- _WORK REQUEST_:
The lines below that include "different" are to be found and copied.
● ● ● ● ●
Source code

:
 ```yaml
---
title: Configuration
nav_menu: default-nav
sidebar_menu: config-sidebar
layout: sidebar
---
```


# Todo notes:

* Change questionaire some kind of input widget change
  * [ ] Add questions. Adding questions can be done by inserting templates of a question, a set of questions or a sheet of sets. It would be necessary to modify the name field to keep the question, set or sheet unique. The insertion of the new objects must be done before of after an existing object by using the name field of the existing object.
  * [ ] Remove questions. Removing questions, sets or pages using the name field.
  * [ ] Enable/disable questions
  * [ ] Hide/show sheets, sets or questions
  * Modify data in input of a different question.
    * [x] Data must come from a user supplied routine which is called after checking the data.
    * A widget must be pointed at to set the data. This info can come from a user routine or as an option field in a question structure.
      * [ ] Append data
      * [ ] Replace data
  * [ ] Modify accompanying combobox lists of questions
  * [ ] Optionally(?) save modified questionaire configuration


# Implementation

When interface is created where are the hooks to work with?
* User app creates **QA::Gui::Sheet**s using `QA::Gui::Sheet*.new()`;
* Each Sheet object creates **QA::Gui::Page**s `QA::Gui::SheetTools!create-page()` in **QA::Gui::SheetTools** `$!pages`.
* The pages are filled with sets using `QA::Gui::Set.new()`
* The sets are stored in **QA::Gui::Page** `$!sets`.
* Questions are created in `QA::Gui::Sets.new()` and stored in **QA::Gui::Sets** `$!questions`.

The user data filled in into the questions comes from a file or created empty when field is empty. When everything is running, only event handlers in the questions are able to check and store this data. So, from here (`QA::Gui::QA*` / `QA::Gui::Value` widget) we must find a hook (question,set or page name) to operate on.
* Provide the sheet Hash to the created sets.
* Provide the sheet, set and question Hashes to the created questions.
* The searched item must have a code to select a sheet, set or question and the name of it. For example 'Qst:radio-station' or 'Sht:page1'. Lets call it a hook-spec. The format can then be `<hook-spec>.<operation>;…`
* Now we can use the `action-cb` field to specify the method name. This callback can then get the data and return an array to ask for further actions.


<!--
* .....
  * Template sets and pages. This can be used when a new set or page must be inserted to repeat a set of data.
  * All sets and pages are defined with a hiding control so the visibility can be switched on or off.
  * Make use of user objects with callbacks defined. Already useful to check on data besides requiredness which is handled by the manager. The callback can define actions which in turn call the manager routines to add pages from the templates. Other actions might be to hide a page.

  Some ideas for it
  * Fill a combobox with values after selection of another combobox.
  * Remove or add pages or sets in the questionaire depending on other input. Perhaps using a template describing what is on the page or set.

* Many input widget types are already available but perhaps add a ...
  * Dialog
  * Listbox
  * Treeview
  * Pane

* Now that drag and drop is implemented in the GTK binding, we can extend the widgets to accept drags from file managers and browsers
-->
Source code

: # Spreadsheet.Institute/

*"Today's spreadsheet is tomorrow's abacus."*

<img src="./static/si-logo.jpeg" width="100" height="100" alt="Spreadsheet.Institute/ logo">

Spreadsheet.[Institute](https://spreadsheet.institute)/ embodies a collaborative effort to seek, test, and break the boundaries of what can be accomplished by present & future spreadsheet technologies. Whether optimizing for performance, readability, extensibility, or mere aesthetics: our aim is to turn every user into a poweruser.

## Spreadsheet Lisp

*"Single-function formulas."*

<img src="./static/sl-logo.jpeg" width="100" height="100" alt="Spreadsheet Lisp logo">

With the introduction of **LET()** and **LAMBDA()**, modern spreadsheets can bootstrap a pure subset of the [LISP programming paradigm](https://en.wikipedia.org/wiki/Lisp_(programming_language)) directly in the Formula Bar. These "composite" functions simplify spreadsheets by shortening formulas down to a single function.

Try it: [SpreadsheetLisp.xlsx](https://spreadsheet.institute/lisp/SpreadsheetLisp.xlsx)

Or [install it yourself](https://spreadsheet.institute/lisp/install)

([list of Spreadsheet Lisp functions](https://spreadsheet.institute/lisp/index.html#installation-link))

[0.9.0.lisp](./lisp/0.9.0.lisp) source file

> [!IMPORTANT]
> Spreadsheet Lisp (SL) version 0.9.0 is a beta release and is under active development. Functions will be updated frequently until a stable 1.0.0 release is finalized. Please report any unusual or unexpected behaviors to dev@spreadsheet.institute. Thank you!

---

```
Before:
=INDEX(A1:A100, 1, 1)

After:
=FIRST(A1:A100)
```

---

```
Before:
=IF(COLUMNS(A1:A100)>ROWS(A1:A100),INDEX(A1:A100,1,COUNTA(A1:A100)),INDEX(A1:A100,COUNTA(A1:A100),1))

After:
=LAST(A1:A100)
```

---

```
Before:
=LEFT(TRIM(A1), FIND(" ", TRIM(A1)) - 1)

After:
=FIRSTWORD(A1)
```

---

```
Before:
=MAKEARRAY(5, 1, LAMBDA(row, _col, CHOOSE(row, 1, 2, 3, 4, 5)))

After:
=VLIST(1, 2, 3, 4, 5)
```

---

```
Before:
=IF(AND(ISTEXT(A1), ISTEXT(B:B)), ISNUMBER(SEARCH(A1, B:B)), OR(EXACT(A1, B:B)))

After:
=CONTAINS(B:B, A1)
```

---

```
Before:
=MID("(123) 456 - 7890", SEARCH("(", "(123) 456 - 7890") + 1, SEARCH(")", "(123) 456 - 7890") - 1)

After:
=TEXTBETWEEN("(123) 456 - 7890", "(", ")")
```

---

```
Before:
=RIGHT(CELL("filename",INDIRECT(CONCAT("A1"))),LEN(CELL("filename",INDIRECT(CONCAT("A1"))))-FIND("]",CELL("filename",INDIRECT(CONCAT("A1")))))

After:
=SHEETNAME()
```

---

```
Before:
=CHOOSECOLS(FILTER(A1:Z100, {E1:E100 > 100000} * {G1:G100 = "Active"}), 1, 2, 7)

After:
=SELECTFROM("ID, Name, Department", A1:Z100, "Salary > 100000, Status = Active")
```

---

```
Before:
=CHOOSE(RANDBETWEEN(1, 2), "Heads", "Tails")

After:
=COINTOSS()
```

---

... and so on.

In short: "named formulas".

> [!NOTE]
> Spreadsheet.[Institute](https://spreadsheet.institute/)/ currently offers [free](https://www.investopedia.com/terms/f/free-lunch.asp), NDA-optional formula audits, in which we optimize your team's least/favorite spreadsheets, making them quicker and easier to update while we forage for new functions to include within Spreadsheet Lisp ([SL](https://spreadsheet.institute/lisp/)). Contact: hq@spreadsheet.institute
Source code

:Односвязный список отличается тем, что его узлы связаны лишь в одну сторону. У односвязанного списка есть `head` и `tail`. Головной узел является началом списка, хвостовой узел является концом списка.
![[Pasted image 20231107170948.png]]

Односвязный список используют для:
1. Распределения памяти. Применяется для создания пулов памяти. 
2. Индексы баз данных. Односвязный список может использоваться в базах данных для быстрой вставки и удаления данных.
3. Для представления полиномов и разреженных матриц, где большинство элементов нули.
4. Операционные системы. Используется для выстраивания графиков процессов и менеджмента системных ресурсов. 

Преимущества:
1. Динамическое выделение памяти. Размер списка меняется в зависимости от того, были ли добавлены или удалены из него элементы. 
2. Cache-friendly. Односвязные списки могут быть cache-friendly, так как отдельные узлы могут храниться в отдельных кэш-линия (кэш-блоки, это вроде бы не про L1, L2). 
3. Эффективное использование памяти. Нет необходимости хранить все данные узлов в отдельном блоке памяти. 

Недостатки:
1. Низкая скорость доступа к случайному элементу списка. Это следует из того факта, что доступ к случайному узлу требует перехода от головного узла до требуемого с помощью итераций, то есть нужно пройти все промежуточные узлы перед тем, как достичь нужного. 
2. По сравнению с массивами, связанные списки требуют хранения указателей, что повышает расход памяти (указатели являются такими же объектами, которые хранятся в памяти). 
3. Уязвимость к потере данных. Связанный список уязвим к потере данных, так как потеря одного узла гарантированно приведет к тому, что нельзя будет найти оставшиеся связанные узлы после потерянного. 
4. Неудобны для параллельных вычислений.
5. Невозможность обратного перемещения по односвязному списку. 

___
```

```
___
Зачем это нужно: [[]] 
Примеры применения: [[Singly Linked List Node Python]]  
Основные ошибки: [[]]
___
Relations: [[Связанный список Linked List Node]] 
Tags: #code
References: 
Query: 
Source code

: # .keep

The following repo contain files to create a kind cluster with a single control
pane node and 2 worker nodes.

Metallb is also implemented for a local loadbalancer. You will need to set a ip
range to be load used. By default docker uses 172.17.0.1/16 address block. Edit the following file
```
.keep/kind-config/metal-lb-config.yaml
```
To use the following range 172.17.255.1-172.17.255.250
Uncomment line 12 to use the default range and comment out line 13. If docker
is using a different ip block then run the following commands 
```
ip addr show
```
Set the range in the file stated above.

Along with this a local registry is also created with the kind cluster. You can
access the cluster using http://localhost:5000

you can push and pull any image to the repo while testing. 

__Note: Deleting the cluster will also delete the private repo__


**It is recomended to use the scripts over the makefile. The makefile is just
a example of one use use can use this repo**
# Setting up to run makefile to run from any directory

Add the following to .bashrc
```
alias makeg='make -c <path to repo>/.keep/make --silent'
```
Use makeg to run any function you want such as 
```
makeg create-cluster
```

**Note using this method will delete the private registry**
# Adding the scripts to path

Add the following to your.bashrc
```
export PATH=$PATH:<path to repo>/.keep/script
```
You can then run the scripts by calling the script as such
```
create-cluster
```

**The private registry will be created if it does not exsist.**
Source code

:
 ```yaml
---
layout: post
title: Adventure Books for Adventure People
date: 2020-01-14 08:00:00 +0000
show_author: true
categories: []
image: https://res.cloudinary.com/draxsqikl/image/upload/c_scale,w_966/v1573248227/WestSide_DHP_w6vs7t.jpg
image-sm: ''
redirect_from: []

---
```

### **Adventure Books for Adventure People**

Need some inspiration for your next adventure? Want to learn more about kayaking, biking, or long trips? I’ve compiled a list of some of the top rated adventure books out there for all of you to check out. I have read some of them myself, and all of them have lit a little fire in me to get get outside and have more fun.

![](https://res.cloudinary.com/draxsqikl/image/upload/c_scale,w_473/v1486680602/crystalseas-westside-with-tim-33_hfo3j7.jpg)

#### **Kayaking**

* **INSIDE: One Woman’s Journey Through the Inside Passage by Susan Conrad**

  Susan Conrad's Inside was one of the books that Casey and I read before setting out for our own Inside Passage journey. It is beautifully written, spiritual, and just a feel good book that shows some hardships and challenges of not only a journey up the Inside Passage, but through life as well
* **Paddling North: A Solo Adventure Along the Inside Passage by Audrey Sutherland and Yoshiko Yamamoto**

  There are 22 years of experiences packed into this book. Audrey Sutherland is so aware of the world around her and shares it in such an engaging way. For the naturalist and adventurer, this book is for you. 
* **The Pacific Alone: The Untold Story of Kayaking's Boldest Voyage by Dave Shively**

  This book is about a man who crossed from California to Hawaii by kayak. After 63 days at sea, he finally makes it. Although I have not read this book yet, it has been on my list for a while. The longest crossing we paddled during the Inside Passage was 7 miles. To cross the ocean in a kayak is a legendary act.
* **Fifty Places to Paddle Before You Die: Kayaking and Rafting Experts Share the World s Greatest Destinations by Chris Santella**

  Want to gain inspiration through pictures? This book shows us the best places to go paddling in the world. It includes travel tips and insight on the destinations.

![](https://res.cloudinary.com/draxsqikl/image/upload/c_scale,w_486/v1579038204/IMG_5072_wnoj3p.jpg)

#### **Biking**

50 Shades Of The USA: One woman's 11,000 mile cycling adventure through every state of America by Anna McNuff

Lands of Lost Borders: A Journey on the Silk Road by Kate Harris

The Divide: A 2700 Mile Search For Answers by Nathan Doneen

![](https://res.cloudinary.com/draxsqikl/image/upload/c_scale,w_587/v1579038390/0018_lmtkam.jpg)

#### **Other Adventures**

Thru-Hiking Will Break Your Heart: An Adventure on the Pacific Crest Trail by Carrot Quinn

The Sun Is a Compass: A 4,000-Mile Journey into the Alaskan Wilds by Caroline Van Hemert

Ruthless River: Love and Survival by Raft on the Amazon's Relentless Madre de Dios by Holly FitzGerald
● ● ● ● ●
- _OUTPUT OF THE EXERCISE_:
  * Modify data in input of a different question.
is using a different ip block then run the following commands 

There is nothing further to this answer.